Durante a campanha, Obama tinha, sem dúvida, paixão no desempenho da sua oratória. E, sendo o herói, conseguia com a sua história pôr o público a fazer a mesma viagem que ele fez. O problema era representado por todas as adversidades que superou: um homem negro e a sua luta; um país em estado letárgico, com medo, controlado por um governo, de George W. Bush, que cometia demasiados erros e os varria para debaixo do tapete com exercícios de propaganda. O momento de consciência aconteceu no Iowa, durante o discurso “Yes we can”, depois de Obama ganhar essas eleições primárias: “Disseram que este dia não aconteceria, que os nossos objectivos eram demasiado altos, que este país estava demasiado dividido (...) para se juntar em redor de um propósito comum (...), mas neste momento determinante da História, vocês fizeram o que os cínicos disseram que não conseguiríamos fazer”. Depois da tomada de consciência, surgia o derradeiro obstáculo e a possibilidade da mudança que o arco da personagem exige, neste caso, a presidência dos Estados Unidos.

Muitas pessoas desconfiam da narrativa de Obama, dizendo que é tão vazia como a publicidade de um aparelho que faz crescer os músculos sem exercício físico. Mas a narrativa de Obama revelou-se mais que uma campanha da TV Shop. Com ela, mostrou que a política se pode fazer sem ataques pessoais e sem o dinheiro dos grandes lobbies. Conseguiu levar as pessoas a falar de política, a sair para a rua, a participar na campanha; empolgou jovens, conseguiu a maior participação de sempre numa eleições presidenciais, pôs a mudança em andamento, como quem prepara um pugilista para o combate do título mundial. Essa foi a principal conquista da sua narrativa: mudar a disposição, a mentalidade e o empenho de um país de 300 milhões de pessoas e, pelo meio, contagiar o mundo.

Agora, com os espíritos despertos, entrou no segundo acto da sua história, no qual o herói tem de fazer as escolhas mais difíceis, mesmo que isso represente sacrifício e perda pessoal. No seu discurso de tomada de posse disse: “De tanto em tanto tempo, o juramento [do presidente] é feito entre nuvens densas e tempestades raivosas.

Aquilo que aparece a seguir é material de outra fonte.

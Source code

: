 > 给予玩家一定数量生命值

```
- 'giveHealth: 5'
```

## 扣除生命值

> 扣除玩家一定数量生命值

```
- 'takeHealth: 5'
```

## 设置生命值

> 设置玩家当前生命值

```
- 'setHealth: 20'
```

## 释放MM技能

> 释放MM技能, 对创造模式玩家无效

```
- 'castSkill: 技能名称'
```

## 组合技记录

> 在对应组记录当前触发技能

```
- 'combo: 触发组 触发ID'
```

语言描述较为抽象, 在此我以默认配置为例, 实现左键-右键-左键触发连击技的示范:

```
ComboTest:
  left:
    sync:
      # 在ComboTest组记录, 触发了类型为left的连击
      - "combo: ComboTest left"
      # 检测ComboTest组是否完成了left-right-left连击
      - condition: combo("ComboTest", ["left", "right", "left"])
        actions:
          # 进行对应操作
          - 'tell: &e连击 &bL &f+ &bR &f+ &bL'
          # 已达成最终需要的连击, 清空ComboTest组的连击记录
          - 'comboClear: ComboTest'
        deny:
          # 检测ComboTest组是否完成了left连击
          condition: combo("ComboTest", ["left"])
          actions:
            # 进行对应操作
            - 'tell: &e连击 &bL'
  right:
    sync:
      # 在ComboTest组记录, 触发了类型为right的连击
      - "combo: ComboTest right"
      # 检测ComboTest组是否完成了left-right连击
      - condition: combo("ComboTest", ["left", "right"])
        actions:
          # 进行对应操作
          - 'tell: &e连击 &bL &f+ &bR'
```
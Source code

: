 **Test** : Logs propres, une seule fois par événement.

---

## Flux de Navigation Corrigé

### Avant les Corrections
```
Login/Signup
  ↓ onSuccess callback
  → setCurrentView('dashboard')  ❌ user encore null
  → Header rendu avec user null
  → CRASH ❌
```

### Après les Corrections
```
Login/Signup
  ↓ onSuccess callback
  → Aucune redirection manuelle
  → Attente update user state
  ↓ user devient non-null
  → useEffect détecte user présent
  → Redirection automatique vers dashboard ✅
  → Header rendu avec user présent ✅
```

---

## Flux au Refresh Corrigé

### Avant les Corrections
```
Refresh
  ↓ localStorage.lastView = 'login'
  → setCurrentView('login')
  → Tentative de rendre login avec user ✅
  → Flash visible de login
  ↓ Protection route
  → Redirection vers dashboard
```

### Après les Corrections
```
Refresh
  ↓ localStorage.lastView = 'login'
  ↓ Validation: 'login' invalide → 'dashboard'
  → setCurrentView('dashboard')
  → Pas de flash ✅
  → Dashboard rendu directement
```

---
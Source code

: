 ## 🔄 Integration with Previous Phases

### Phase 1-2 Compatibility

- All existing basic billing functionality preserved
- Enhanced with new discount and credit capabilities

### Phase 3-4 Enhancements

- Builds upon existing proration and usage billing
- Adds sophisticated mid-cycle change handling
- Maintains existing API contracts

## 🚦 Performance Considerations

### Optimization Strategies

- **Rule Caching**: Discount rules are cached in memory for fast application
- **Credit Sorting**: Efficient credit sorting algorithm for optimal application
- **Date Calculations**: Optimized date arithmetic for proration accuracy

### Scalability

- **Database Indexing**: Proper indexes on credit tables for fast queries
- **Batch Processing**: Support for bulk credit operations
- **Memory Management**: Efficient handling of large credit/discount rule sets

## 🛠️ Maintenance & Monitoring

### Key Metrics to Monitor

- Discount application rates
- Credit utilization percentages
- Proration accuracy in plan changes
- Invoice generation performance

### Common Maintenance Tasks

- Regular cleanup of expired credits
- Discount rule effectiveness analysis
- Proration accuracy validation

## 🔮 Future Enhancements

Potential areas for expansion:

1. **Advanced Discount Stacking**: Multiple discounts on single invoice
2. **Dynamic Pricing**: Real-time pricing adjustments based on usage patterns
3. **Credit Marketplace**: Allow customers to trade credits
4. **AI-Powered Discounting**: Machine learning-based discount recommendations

Nestes momentos, a América perseverou não apenas pela capacidade e visão daqueles que estão no topo do governo, mas porque Nós, o Povo, nos mantivemos fiéis aos ideais dos nossos antepassados, e verdadeiros diante dos documentos que fundaram a nossa nação. Assim foi. Assim deverá ser para esta geração de americanos.”
Obama não precisava da emoção de outros discursos, nem de gritar que tinha abanado o mundo porque essa parte da viagem tinha terminado: num edifício que foi construido por escravos, um homem negro tornou-se oficialmente no presidente dos Estados Unidos.

Com o seu discurso de tomada de posse, Obama estava determinado em iniciar o segundo acto da viagem. Falou do passado para provar que o país tem as ferramentas, e os americanos a capacidade, para enfrentar a crise do presente. Falou dos sacrifícios feitos durante guerras e depressões, disse que é preciso que os homens voltem a pensar num bem maior que eles próprios: “Chegou o tempo (…) de escolher a nossa melhor História; de carregar para diante essa oferta preciosa, essa ideia nobre, passada de geração em geração: a promessa de Deus de que todos são iguais, livres, e que todos merecem a oportunidade de perseguirem a sua medida de felicidade”.

No segundo acto, os trabalhos de Obama têm a dificuldade contemporânea dos trabalhos de Ulisses. Sobre a perfeita narrativa da Odisseia, António Lobo Antunes disse uma vez que se tratava da história de um tipo que avisa a mulher que vai chegar tarde a casa. Tendo em conta o tamanho da viagem que inicia agora, o presidente dos Estados Unidos está também a avisar os americanos, e o mundo, que, para superarmos as nossas circunstâncias, teremos de chegar tarde a casa.